Stored data entries
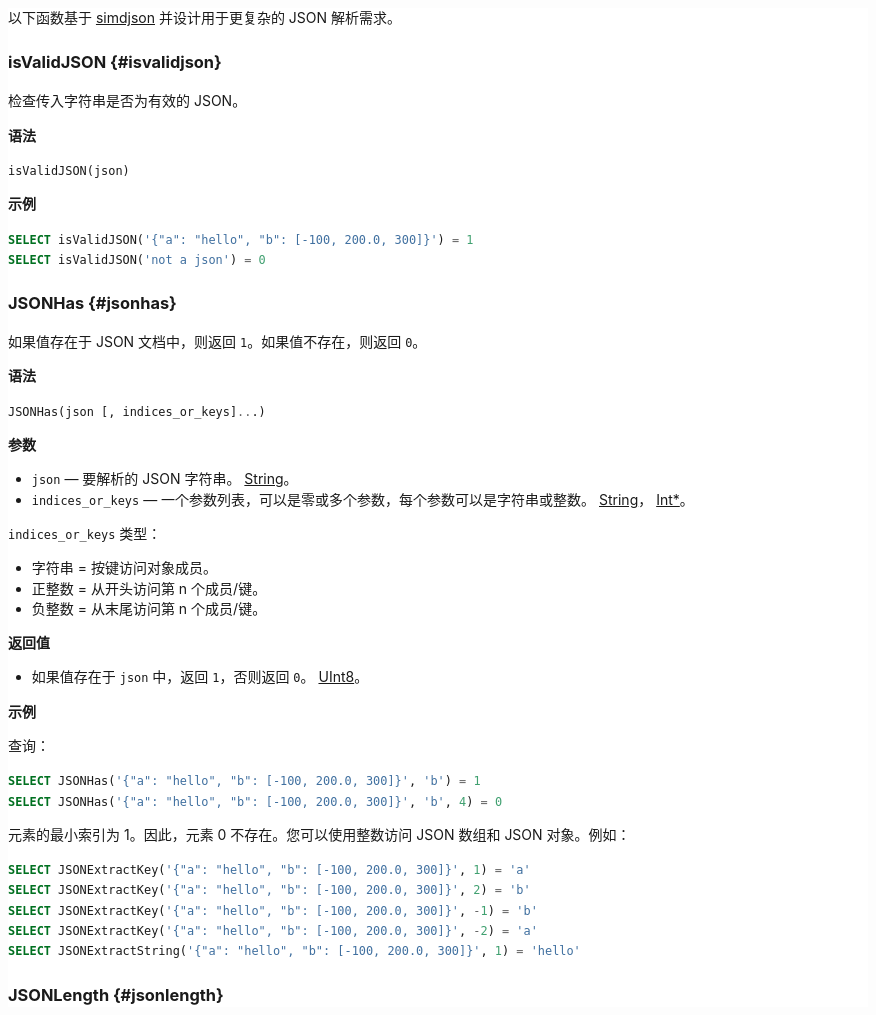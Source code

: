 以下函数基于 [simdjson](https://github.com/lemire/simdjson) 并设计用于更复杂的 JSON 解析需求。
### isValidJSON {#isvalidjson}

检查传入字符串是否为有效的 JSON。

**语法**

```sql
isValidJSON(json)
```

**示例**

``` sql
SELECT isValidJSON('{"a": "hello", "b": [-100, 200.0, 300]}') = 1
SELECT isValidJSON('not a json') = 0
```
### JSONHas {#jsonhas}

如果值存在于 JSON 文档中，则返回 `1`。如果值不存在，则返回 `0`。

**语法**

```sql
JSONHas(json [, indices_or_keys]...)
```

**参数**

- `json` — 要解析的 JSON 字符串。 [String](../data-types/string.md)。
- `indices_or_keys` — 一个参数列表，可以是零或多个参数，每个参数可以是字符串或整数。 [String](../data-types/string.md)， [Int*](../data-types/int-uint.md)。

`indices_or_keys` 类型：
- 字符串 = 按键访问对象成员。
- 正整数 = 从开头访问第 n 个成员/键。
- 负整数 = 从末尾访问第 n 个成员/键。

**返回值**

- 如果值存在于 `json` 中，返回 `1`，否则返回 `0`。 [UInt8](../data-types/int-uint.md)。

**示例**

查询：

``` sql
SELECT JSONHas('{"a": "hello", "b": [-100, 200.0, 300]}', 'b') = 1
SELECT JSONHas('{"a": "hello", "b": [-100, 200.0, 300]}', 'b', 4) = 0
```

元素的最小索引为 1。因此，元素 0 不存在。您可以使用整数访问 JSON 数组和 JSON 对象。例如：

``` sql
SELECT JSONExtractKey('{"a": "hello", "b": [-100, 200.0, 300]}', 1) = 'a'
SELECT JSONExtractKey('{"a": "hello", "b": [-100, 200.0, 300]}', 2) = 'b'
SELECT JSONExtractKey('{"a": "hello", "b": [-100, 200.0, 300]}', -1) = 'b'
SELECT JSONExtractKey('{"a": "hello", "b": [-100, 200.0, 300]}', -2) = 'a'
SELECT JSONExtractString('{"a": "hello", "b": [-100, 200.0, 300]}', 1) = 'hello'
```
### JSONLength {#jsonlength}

---

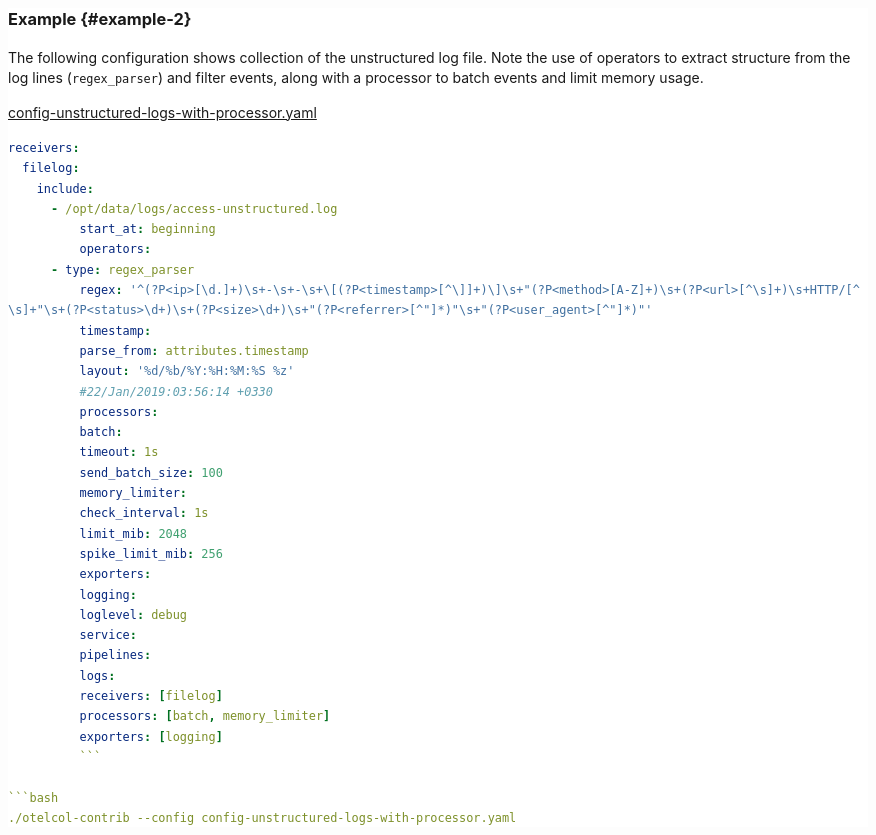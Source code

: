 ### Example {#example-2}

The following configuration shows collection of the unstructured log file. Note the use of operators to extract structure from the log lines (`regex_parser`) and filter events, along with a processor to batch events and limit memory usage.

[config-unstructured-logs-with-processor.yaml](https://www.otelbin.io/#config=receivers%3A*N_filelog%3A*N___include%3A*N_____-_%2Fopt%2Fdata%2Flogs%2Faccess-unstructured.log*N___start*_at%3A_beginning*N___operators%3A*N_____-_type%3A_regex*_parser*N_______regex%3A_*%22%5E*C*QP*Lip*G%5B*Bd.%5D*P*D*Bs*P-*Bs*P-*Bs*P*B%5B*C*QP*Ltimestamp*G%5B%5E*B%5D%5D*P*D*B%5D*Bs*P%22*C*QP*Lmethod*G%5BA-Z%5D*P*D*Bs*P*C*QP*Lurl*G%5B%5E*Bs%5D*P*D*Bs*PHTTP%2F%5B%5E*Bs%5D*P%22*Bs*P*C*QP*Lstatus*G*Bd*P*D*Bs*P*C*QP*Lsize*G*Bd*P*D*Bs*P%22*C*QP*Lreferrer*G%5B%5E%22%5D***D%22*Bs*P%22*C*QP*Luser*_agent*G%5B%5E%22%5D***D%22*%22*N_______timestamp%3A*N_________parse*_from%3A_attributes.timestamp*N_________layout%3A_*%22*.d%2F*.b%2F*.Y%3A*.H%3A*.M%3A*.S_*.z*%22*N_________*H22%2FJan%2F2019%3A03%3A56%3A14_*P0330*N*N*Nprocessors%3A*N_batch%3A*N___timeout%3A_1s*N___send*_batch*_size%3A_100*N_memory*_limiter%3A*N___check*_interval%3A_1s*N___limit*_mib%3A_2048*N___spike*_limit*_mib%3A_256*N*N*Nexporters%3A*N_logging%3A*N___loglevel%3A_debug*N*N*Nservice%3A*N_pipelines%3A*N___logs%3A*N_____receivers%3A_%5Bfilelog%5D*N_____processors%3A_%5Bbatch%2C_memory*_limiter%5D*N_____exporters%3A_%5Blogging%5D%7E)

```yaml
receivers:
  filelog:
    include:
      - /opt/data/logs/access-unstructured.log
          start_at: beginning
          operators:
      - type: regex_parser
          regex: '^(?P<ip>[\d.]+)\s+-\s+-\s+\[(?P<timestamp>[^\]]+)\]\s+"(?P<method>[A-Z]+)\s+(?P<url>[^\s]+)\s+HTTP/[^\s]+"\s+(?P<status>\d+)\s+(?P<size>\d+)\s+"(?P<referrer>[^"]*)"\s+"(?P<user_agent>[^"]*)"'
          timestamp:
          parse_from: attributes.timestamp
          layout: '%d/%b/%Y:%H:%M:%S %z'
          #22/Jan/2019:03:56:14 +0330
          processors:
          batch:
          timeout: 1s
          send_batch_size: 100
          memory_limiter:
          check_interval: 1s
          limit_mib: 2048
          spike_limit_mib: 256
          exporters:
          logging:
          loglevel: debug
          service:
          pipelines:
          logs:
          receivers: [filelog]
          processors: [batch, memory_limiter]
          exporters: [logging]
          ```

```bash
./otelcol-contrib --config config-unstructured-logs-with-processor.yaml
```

* * *

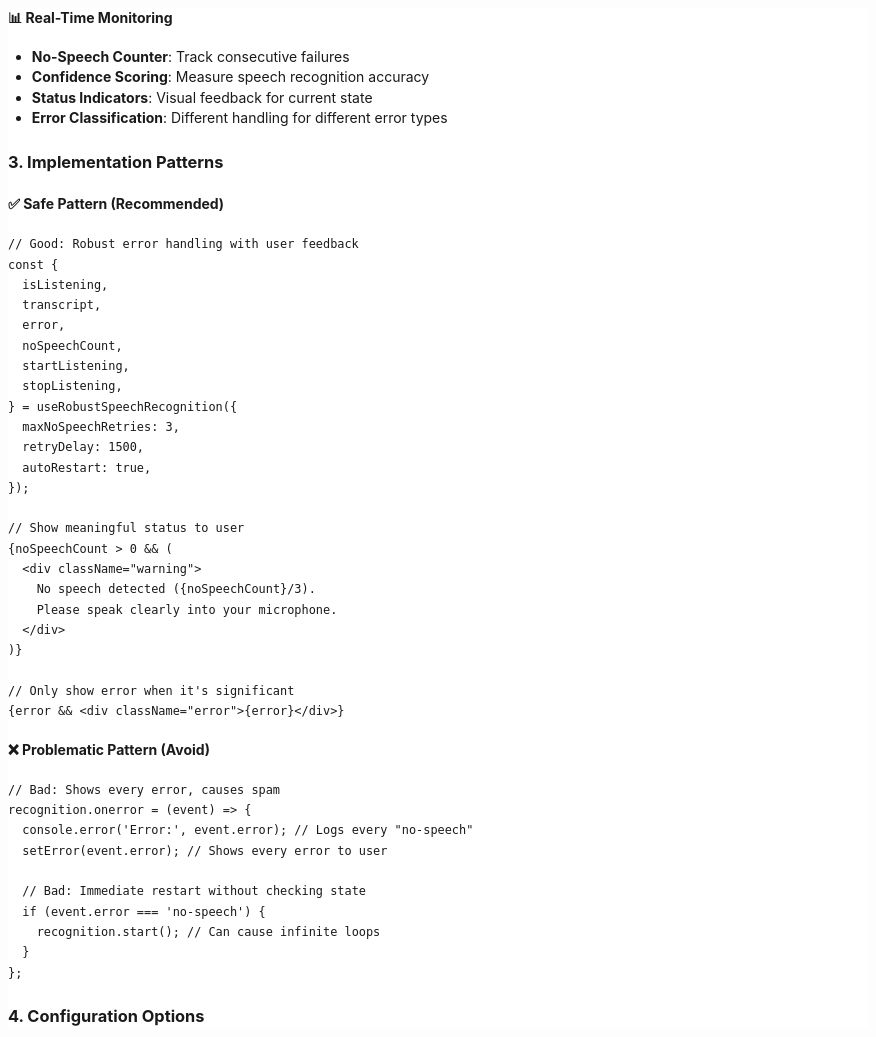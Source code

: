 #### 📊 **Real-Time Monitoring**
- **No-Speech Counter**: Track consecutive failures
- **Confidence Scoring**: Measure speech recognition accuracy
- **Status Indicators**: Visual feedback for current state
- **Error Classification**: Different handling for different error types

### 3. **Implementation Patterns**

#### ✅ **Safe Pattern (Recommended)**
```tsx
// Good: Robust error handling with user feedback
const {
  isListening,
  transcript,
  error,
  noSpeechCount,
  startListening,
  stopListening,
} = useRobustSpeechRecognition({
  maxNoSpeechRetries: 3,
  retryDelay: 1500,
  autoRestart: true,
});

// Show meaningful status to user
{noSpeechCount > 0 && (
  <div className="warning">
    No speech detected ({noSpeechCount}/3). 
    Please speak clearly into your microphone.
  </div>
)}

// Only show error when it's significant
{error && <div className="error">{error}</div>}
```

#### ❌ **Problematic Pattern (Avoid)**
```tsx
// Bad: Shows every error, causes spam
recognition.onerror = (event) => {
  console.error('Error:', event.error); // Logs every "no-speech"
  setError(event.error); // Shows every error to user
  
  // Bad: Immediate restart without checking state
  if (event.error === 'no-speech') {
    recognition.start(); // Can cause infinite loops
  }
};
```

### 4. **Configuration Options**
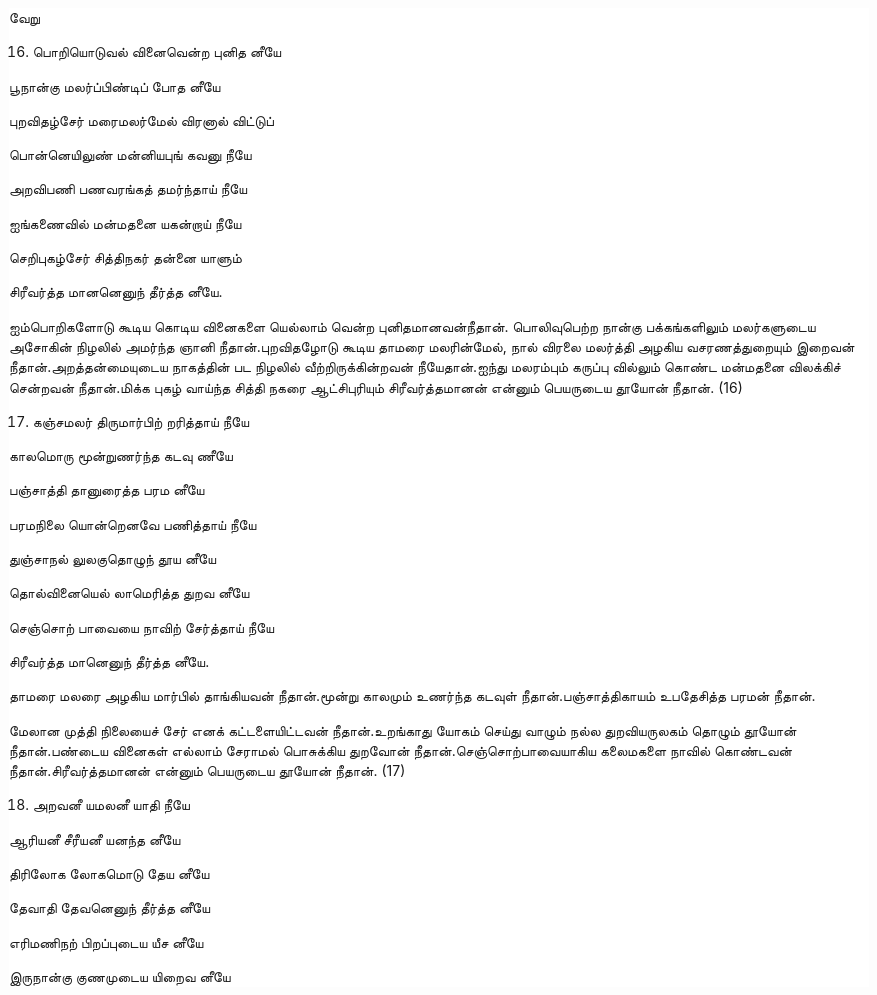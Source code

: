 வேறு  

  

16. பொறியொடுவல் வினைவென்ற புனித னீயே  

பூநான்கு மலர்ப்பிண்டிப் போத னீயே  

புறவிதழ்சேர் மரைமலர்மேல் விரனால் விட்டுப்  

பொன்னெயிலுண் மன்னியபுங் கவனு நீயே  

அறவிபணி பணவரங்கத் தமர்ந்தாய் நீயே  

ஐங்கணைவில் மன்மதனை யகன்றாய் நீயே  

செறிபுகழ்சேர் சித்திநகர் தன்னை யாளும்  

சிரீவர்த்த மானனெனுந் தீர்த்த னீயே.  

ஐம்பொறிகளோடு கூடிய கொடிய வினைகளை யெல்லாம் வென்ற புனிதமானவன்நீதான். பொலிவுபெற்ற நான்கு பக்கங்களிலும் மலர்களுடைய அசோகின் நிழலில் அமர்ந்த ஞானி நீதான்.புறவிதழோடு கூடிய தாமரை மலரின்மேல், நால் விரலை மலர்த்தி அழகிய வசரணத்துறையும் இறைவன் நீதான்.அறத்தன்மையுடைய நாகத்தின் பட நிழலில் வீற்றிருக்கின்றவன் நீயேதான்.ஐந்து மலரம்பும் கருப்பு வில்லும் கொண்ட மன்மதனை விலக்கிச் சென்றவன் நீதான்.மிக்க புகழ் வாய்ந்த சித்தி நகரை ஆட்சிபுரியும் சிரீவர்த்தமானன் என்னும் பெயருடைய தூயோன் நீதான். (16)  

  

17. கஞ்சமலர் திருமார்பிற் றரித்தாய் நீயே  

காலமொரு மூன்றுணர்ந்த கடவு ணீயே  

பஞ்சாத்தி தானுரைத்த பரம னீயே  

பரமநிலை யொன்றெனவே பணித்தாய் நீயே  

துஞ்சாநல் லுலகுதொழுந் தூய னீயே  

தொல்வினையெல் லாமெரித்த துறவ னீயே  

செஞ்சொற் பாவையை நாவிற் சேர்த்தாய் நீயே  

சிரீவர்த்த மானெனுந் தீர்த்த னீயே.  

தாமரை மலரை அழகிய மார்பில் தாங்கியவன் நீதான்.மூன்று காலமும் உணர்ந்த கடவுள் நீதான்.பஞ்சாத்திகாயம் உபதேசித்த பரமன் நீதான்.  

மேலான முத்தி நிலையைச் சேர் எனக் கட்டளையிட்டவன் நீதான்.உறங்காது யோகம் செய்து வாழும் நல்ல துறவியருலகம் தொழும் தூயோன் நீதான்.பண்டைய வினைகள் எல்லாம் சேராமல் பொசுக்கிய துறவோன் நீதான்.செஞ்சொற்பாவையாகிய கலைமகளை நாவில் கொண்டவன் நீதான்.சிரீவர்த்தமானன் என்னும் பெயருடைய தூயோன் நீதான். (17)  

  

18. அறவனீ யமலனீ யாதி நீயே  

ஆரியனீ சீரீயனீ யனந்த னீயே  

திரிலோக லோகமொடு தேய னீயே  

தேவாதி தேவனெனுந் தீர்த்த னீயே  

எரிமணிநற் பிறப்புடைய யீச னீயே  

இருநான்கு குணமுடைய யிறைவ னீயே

§ WHAT IS NEEDED
In the entries above, count each line holding the word "JSONExtractKey" and give that count alone.

§ TASK ANSWER
4